(INSTRUCTIONS TO FOLLOW):
Only the lines from the one containing "Another limitation in" through the final line of the entries below are wanted, each copied exactly.

Stored data
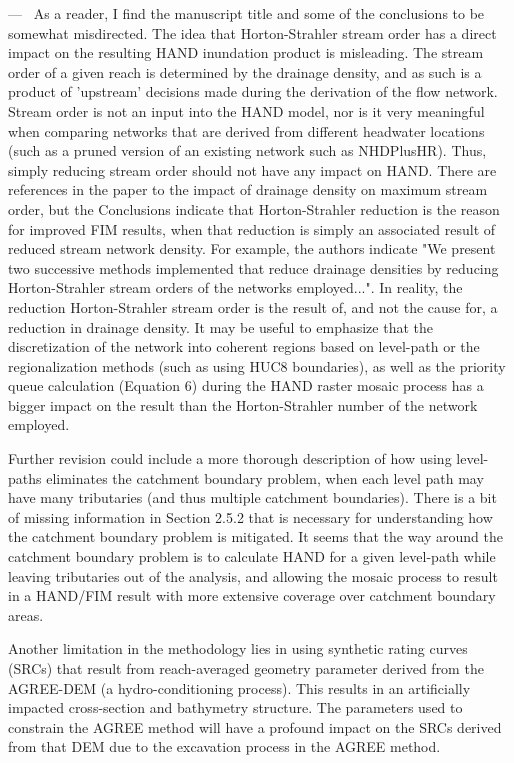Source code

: \documentclass[11pt]{article}
\newcounter{reviewer}
\newcounter{point}[reviewer]
\renewcommand{\thepoint}{P\,\thereviewer.\arabic{point}}
\newenvironment{point}
   {\refstepcounter{point} \bigskip \noindent {\textbf{Reviewer~Point~\thepoint} } ---\ }
   {\par }
\begin{document}
\begin{point}
As a reader, I find the manuscript title and some of the conclusions to be somewhat misdirected.
The idea that Horton-Strahler stream order has a direct impact on the resulting HAND inundation product is misleading.
The stream order of a given reach is determined by the drainage density, and as such is a product of 'upstream' decisions made during the derivation of the flow network.
Stream order is not an input into the HAND model, nor is it very meaningful when comparing networks that are derived from different headwater locations (such as a pruned version of an existing network such as NHDPlusHR).
Thus, simply reducing stream order should not have any impact on HAND.
There are references in the paper to the impact of drainage density on maximum stream order, but the Conclusions indicate that Horton-Strahler reduction is the reason for improved FIM results, when that reduction is simply an associated result of reduced stream network density.
For example, the authors indicate "We present two successive methods implemented that reduce drainage densities by reducing Horton-Strahler stream orders of the networks employed...".
In reality, the reduction Horton-Strahler stream order is the result of, and not the cause for, a reduction in drainage density.
It may be useful to emphasize that the discretization of the network into coherent regions based on level-path or the regionalization methods (such as using HUC8 boundaries), as well as the priority queue calculation (Equation 6) during the HAND raster mosaic process has a bigger impact on the result than the Horton-Strahler number of the network employed.

Further revision could include a more thorough description of how using level-paths eliminates the catchment boundary problem, when each level path may have many tributaries (and thus multiple catchment boundaries).
There is a bit of missing information in Section 2.5.2 that is necessary for understanding how the catchment boundary problem is mitigated.
It seems that the way around the catchment boundary problem is to calculate HAND for a given level-path while leaving tributaries out of the analysis, and allowing the mosaic process to result in a HAND/FIM result with more extensive coverage over catchment boundary areas.

Another limitation in the methodology lies in using synthetic rating curves (SRCs) that result from reach-averaged geometry parameter derived from the AGREE-DEM (a hydro-conditioning process).
This results in an artificially impacted cross-section and bathymetry structure.
The parameters used to constrain the AGREE method will have a profound impact on the SRCs derived from that DEM due to the excavation process in the AGREE method.


\end{point}
\end{document}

(WRITTEN RESPONSE):
Another limitation in the methodology lies in using synthetic rating curves (SRCs) that result from reach-averaged geometry parameter derived from the AGREE-DEM (a hydro-conditioning process).
This results in an artificially impacted cross-section and bathymetry structure.
The parameters used to constrain the AGREE method will have a profound impact on the SRCs derived from that DEM due to the excavation process in the AGREE method.


\end{point}
\end{document}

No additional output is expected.